====== DATA SUPPLIED

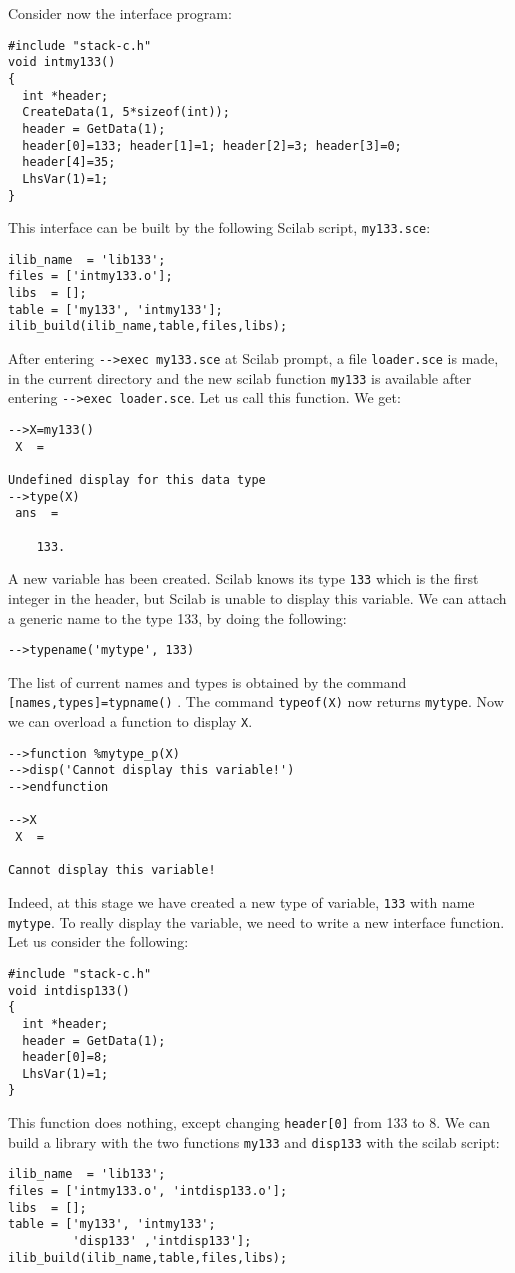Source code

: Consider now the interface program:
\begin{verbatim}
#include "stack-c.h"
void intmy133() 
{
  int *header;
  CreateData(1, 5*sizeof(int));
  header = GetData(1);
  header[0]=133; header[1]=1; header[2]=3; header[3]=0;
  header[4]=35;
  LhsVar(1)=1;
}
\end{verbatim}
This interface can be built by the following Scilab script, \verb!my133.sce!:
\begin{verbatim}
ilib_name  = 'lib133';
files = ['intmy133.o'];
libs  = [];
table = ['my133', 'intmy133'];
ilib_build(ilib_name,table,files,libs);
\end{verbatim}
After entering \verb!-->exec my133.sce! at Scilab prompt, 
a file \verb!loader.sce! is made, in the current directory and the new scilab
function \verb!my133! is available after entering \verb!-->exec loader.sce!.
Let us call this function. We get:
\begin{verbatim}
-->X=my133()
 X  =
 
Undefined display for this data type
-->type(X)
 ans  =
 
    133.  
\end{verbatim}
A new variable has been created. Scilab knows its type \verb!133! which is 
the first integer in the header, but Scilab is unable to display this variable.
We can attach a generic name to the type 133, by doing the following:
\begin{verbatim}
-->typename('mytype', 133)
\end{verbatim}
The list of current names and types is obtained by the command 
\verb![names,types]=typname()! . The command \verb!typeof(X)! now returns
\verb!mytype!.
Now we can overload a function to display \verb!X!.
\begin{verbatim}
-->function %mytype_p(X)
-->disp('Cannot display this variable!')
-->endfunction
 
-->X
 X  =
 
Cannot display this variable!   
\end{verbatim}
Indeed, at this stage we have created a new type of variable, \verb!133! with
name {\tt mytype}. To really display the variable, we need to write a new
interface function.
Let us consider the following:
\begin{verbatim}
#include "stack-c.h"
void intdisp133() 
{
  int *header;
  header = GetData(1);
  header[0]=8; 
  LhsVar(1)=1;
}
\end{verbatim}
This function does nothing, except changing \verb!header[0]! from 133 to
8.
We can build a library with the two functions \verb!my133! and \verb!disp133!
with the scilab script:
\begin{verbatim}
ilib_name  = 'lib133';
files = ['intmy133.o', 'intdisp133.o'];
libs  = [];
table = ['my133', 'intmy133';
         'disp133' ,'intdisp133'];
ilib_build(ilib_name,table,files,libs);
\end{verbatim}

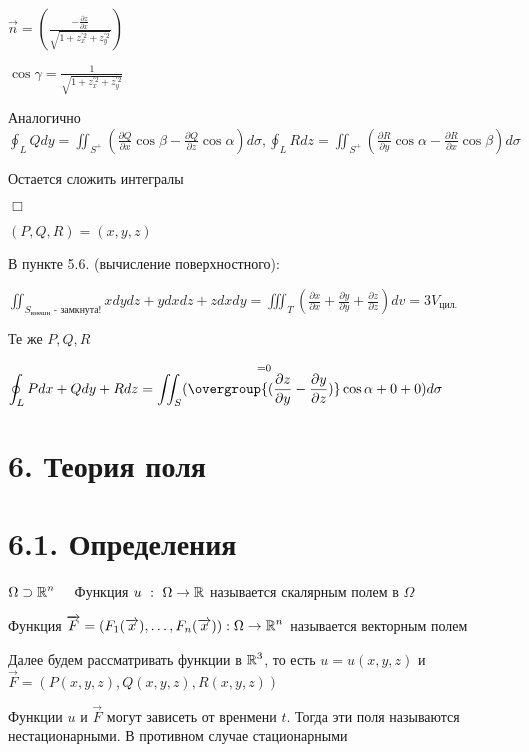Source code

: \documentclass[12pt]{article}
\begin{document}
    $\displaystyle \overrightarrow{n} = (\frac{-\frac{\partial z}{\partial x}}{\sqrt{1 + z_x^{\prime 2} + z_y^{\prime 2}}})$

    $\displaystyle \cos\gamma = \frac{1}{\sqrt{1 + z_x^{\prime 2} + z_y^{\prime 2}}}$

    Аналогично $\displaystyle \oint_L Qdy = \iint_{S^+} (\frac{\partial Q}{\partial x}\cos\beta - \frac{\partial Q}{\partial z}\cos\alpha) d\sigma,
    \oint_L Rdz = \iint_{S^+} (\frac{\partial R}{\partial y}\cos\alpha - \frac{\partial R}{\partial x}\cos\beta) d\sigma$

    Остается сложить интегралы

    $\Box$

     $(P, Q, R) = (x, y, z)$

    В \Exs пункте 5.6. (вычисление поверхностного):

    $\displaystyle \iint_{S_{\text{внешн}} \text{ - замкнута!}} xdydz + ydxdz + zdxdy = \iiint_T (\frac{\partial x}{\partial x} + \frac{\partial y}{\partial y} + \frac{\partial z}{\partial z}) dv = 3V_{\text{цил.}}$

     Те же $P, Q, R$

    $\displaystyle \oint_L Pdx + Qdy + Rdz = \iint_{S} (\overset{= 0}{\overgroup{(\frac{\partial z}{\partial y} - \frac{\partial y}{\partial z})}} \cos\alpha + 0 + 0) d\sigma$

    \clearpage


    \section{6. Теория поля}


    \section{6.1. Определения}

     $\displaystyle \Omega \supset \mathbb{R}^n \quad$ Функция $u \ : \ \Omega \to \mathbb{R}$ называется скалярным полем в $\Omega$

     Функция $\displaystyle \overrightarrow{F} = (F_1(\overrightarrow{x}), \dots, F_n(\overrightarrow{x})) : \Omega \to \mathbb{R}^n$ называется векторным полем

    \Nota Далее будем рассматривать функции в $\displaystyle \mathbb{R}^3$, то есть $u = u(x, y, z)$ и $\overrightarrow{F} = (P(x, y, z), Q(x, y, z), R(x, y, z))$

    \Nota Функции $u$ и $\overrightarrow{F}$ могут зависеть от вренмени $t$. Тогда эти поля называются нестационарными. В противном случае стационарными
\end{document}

============

Every record, from top to bottom, gets written out exactly; no picture goes into the copy.

Source code

: Consider now the interface program:
\begin{verbatim}
#include "stack-c.h"
void intmy133() 
{
  int *header;
  CreateData(1, 5*sizeof(int));
  header = GetData(1);
  header[0]=133; header[1]=1; header[2]=3; header[3]=0;
  header[4]=35;
  LhsVar(1)=1;
}
\end{verbatim}
This interface can be built by the following Scilab script, \verb!my133.sce!:
\begin{verbatim}
ilib_name  = 'lib133';
files = ['intmy133.o'];
libs  = [];
table = ['my133', 'intmy133'];
ilib_build(ilib_name,table,files,libs);
\end{verbatim}
After entering \verb!-->exec my133.sce! at Scilab prompt, 
a file \verb!loader.sce! is made, in the current directory and the new scilab
function \verb!my133! is available after entering \verb!-->exec loader.sce!.
Let us call this function. We get:
\begin{verbatim}
-->X=my133()
 X  =
 
Undefined display for this data type
-->type(X)
 ans  =
 
    133.  
\end{verbatim}
A new variable has been created. Scilab knows its type \verb!133! which is 
the first integer in the header, but Scilab is unable to display this variable.
We can attach a generic name to the type 133, by doing the following:
\begin{verbatim}
-->typename('mytype', 133)
\end{verbatim}
The list of current names and types is obtained by the command 
\verb![names,types]=typname()! . The command \verb!typeof(X)! now returns
\verb!mytype!.
Now we can overload a function to display \verb!X!.
\begin{verbatim}
-->function %mytype_p(X)
-->disp('Cannot display this variable!')
-->endfunction
 
-->X
 X  =
 
Cannot display this variable!   
\end{verbatim}
Indeed, at this stage we have created a new type of variable, \verb!133! with
name {\tt mytype}. To really display the variable, we need to write a new
interface function.
Let us consider the following:
\begin{verbatim}
#include "stack-c.h"
void intdisp133() 
{
  int *header;
  header = GetData(1);
  header[0]=8; 
  LhsVar(1)=1;
}
\end{verbatim}
This function does nothing, except changing \verb!header[0]! from 133 to
8.
We can build a library with the two functions \verb!my133! and \verb!disp133!
with the scilab script:
\begin{verbatim}
ilib_name  = 'lib133';
files = ['intmy133.o', 'intdisp133.o'];
libs  = [];
table = ['my133', 'intmy133';
         'disp133' ,'intdisp133'];
ilib_build(ilib_name,table,files,libs);
\end{verbatim}

Source code

: \documentclass[12pt]{article}
\begin{document}
    $\displaystyle \overrightarrow{n} = (\frac{-\frac{\partial z}{\partial x}}{\sqrt{1 + z_x^{\prime 2} + z_y^{\prime 2}}})$

    $\displaystyle \cos\gamma = \frac{1}{\sqrt{1 + z_x^{\prime 2} + z_y^{\prime 2}}}$

    Аналогично $\displaystyle \oint_L Qdy = \iint_{S^+} (\frac{\partial Q}{\partial x}\cos\beta - \frac{\partial Q}{\partial z}\cos\alpha) d\sigma,
    \oint_L Rdz = \iint_{S^+} (\frac{\partial R}{\partial y}\cos\alpha - \frac{\partial R}{\partial x}\cos\beta) d\sigma$

    Остается сложить интегралы

    $\Box$

     $(P, Q, R) = (x, y, z)$

    В \Exs пункте 5.6. (вычисление поверхностного):

    $\displaystyle \iint_{S_{\text{внешн}} \text{ - замкнута!}} xdydz + ydxdz + zdxdy = \iiint_T (\frac{\partial x}{\partial x} + \frac{\partial y}{\partial y} + \frac{\partial z}{\partial z}) dv = 3V_{\text{цил.}}$

     Те же $P, Q, R$

    $\displaystyle \oint_L Pdx + Qdy + Rdz = \iint_{S} (\overset{= 0}{\overgroup{(\frac{\partial z}{\partial y} - \frac{\partial y}{\partial z})}} \cos\alpha + 0 + 0) d\sigma$

    \clearpage


    \section{6. Теория поля}


    \section{6.1. Определения}

     $\displaystyle \Omega \supset \mathbb{R}^n \quad$ Функция $u \ : \ \Omega \to \mathbb{R}$ называется скалярным полем в $\Omega$

     Функция $\displaystyle \overrightarrow{F} = (F_1(\overrightarrow{x}), \dots, F_n(\overrightarrow{x})) : \Omega \to \mathbb{R}^n$ называется векторным полем

    \Nota Далее будем рассматривать функции в $\displaystyle \mathbb{R}^3$, то есть $u = u(x, y, z)$ и $\overrightarrow{F} = (P(x, y, z), Q(x, y, z), R(x, y, z))$

    \Nota Функции $u$ и $\overrightarrow{F}$ могут зависеть от вренмени $t$. Тогда эти поля называются нестационарными. В противном случае стационарными
\end{document}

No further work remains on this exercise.